She interrupted, "No. I'll see Dr. Craig when we get home if it will make you happy, but I'm not having somebody I don't know touching me now." Her jaw stuck out stubbornly.
Seeing Craig if the law was after him might take some doing, but they would manage it somehow. "No fuss about Craig when we get home?"
"I promise."
After a dinner that Cord considered inferior to Anne's cooking, in spite of the numbers of servants required to produce it, and after much fussing because Cord couldn't be talked into brandy nor Anne into wine, everyone settled down in a wood-paneled book-lined room in deep leather chairs. Providing tea for Anne and coffee for Cord before dismissing servants for the night had finally satisfied Paul. He relaxed in his chair over brandy. Marie didn't look any happier than she had all day.
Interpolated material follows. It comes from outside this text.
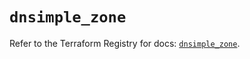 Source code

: # `dnsimple_zone`

Refer to the Terraform Registry for docs: [`dnsimple_zone`](https://registry.terraform.io/providers/dnsimple/dnsimple/1.5.0/docs/resources/zone).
Cord had decided to tell his sister they'd leave in the morning and let her at least go to bed with that much peace of mind when Paul spoke. "I can tell you two are reluctant to speak of what brought you here, and I want you to know I've put my curiosity aside. We won't mention it again, but tell us, how are Frank and Ephraim and the rest of the family?"
Anne had abandoned any ladylike poses and curled up in the big chair like a contented kitten. She gazed at Paul solemnly, her eyes still looking large in her face.
"You don't have to contain your curiosity, Paul. I'm willing to tell the tale now. I just needed some time. To understand it you have to know how we got married first. Did Martha write you about that?"
Paul exchanged a quick glance with Marie. "A little. Somehow I think there's more to it than what she wrote."
"Let me tell you about that first then."
Through half-closed eyes Cord watched them, Marie stiff and unhappy, Paul eagerly listening, and Anne with expressions flitting across her face as she talked, hands fluttering, voice rising and falling in what seemed to him a musical lilt. She told it well.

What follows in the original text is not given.